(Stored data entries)
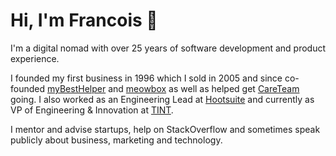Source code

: # Hi, I'm Francois 👋

I'm a digital nomad with over 25 years of software development and product experience.

I founded my first business in 1996 which I sold in 2005 and since co-founded [myBestHelper](https://github.com/mybesthelper) and [meowbox](https://github.com/meowbox) as well as helped get [CareTeam](https://github.com/careteam-technologies) going. I also worked as an Engineering Lead at [Hootsuite](https://github.com/hootsuite) and currently as VP of Engineering & Innovation at [TINT](https://github.com/hypemarks).

I mentor and advise startups, help on StackOverflow and sometimes speak publicly about business, marketing and technology.
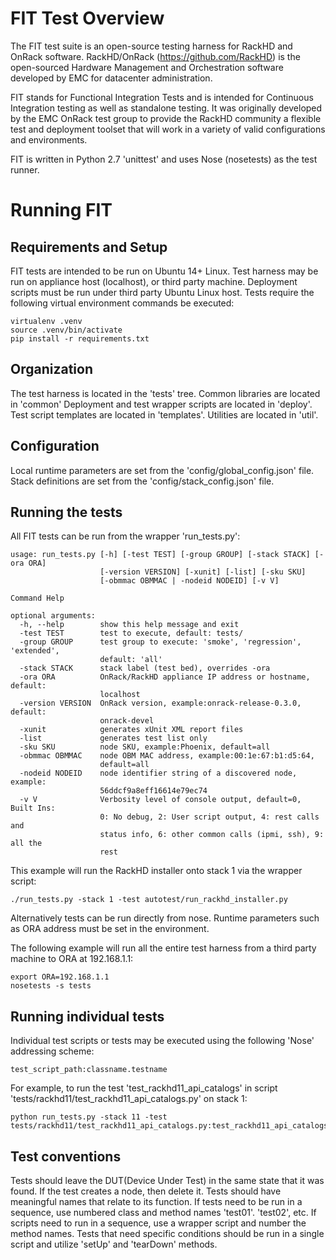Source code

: # FIT Test Overview

The FIT test suite is an open-source testing harness for RackHD and OnRack software.
RackHD/OnRack (https://github.com/RackHD) is the open-sourced Hardware Management and Orchestration
software developed by EMC for datacenter administration.

FIT stands for Functional Integration Tests and is intended for Continuous Integration testing
as well as standalone testing. It was originally developed by the EMC OnRack test group to provide
the RackHD community a flexible test and deployment toolset that will work in a variety of
valid configurations and environments.

FIT is written in Python 2.7 'unittest' and uses Nose (nosetests) as the test runner.

# Running FIT

## Requirements and Setup

FIT tests are intended to be run on Ubuntu 14+ Linux.
Test harness may be run on appliance host (localhost), or third party machine.
Deployment scripts must be run under third party Ubuntu Linux host.
Tests require the following virtual environment commands be executed:

    virtualenv .venv
    source .venv/bin/activate
    pip install -r requirements.txt


## Organization

The test harness is located in the 'tests' tree.
Common libraries are located in 'common'
Deployment and test wrapper scripts are located in 'deploy'.
Test script templates are located in 'templates'.
Utilities are located in 'util'.

## Configuration

Local runtime parameters are set from the 'config/global_config.json' file.
Stack definitions are set from the 'config/stack_config.json' file.

## Running the tests

All FIT tests can be run from the wrapper 'run_tests.py':

    usage: run_tests.py [-h] [-test TEST] [-group GROUP] [-stack STACK] [-ora ORA]
                        [-version VERSION] [-xunit] [-list] [-sku SKU]
                        [-obmmac OBMMAC | -nodeid NODEID] [-v V]

    Command Help

    optional arguments:
      -h, --help        show this help message and exit
      -test TEST        test to execute, default: tests/
      -group GROUP      test group to execute: 'smoke', 'regression', 'extended',
                        default: 'all'
      -stack STACK      stack label (test bed), overrides -ora
      -ora ORA          OnRack/RackHD appliance IP address or hostname, default:
                        localhost
      -version VERSION  OnRack version, example:onrack-release-0.3.0, default:
                        onrack-devel
      -xunit            generates xUnit XML report files
      -list             generates test list only
      -sku SKU          node SKU, example:Phoenix, default=all
      -obmmac OBMMAC    node OBM MAC address, example:00:1e:67:b1:d5:64,
                        default=all
      -nodeid NODEID    node identifier string of a discovered node, example:
                        56ddcf9a8eff16614e79ec74
      -v V              Verbosity level of console output, default=0, Built Ins:
                        0: No debug, 2: User script output, 4: rest calls and
                        status info, 6: other common calls (ipmi, ssh), 9: all the
                        rest

This example will run the RackHD installer onto stack 1 via the wrapper script:

    ./run_tests.py -stack 1 -test autotest/run_rackhd_installer.py

Alternatively tests can be run directly from nose. Runtime parameters such as ORA address must be set in the environment.

The following example will run all the entire test harness from a third party machine to ORA at 192.168.1.1:

    export ORA=192.168.1.1
    nosetests -s tests


## Running individual tests

Individual test scripts or tests may be executed using the following 'Nose' addressing scheme:

    test_script_path:classname.testname


For example, to run the test 'test_rackhd11_api_catalogs' in script 'tests/rackhd11/test_rackhd11_api_catalogs.py' on stack 1:

    python run_tests.py -stack 11 -test tests/rackhd11/test_rackhd11_api_catalogs.py:test_rackhd11_api_catalogs.test_api_11_catalogs


## Test conventions

Tests should leave the DUT(Device Under Test) in the same state that it was found. If the test creates a node, then delete it.
Tests should have meaningful names that relate to its function.
If tests need to be run in a sequence, use numbered class and method names 'test01'. 'test02', etc.
If scripts need to run in a sequence, use a wrapper script and number the method names.
Tests that need specific conditions should be run in a single script and utilize 'setUp' and 'tearDown' methods.

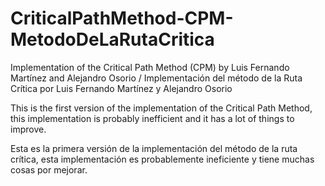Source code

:# CriticalPathMethod-CPM-MetodoDeLaRutaCritica
Implementation of the Critical Path Method (CPM) by Luis Fernando Martínez and Alejandro Osorio / Implementación del método de la Ruta Crítica por Luis Fernando Martínez y Alejandro Osorio

This is the first version of the implementation of the Critical Path Method, this implementation is probably inefficient
and it has a lot of things to improve.

Esta es la primera versión de la implementación del método de la ruta crítica, esta implementación es probablemente ineficiente
y tiene muchas cosas por mejorar.
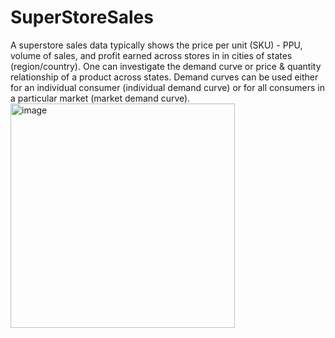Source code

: # SuperStoreSales

A superstore sales data typically shows the price per unit (SKU) - PPU, volume of sales, and profit earned across stores in in cities of states (region/country). One can investigate the demand curve or price & quantity relationship of a product across states. Demand curves can be used either for an individual consumer (individual demand curve) or for all consumers in a particular market (market demand curve).
<img width="359" alt="image" src="https://github.com/ranja-sarkar/SuperStoreSales/assets/101544669/97913eca-24db-4065-a946-81d3b651767f">


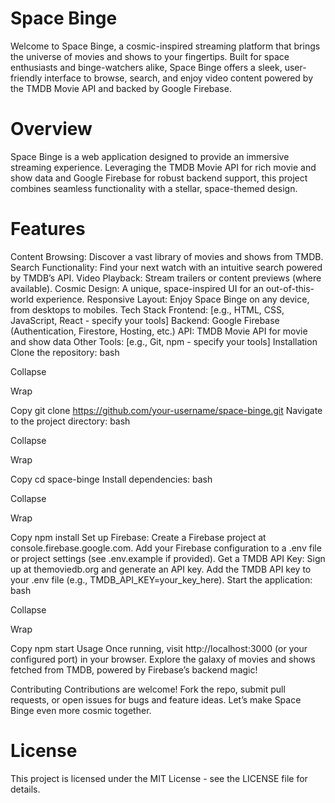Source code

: # Space Binge

Welcome to Space Binge, a cosmic-inspired streaming platform that brings the universe of movies and shows to your fingertips. Built for space enthusiasts and binge-watchers alike, Space Binge offers a sleek, user-friendly interface to browse, search, and enjoy video content powered by the TMDB Movie API and backed by Google Firebase.

# Overview

Space Binge is a web application designed to provide an immersive streaming experience. Leveraging the TMDB Movie API for rich movie and show data and Google Firebase for robust backend support, this project combines seamless functionality with a stellar, space-themed design.

# Features

Content Browsing: Discover a vast library of movies and shows from TMDB.
Search Functionality: Find your next watch with an intuitive search powered by TMDB’s API.
Video Playback: Stream trailers or content previews (where available).
Cosmic Design: A unique, space-inspired UI for an out-of-this-world experience.
Responsive Layout: Enjoy Space Binge on any device, from desktops to mobiles.
Tech Stack
Frontend: [e.g., HTML, CSS, JavaScript, React - specify your tools]
Backend: Google Firebase (Authentication, Firestore, Hosting, etc.)
API: TMDB Movie API for movie and show data
Other Tools: [e.g., Git, npm - specify your tools]
Installation
Clone the repository:
bash

Collapse

Wrap

Copy
git clone https://github.com/your-username/space-binge.git
Navigate to the project directory:
bash

Collapse

Wrap

Copy
cd space-binge
Install dependencies:
bash

Collapse

Wrap

Copy
npm install
Set up Firebase:
Create a Firebase project at console.firebase.google.com.
Add your Firebase configuration to a .env file or project settings (see .env.example if provided).
Get a TMDB API Key:
Sign up at themoviedb.org and generate an API key.
Add the TMDB API key to your .env file (e.g., TMDB_API_KEY=your_key_here).
Start the application:
bash

Collapse

Wrap

Copy
npm start
Usage
Once running, visit http://localhost:3000 (or your configured port) in your browser. Explore the galaxy of movies and shows fetched from TMDB, powered by Firebase’s backend magic!

Contributing
Contributions are welcome! Fork the repo, submit pull requests, or open issues for bugs and feature ideas. Let’s make Space Binge even more cosmic together.

# License

This project is licensed under the MIT License - see the LICENSE file for details.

**Work instruction**
Write out every line from the data above that includes "generates".

**Solution to this task**
      -xunit            generates xUnit XML report files
      -list             generates test list only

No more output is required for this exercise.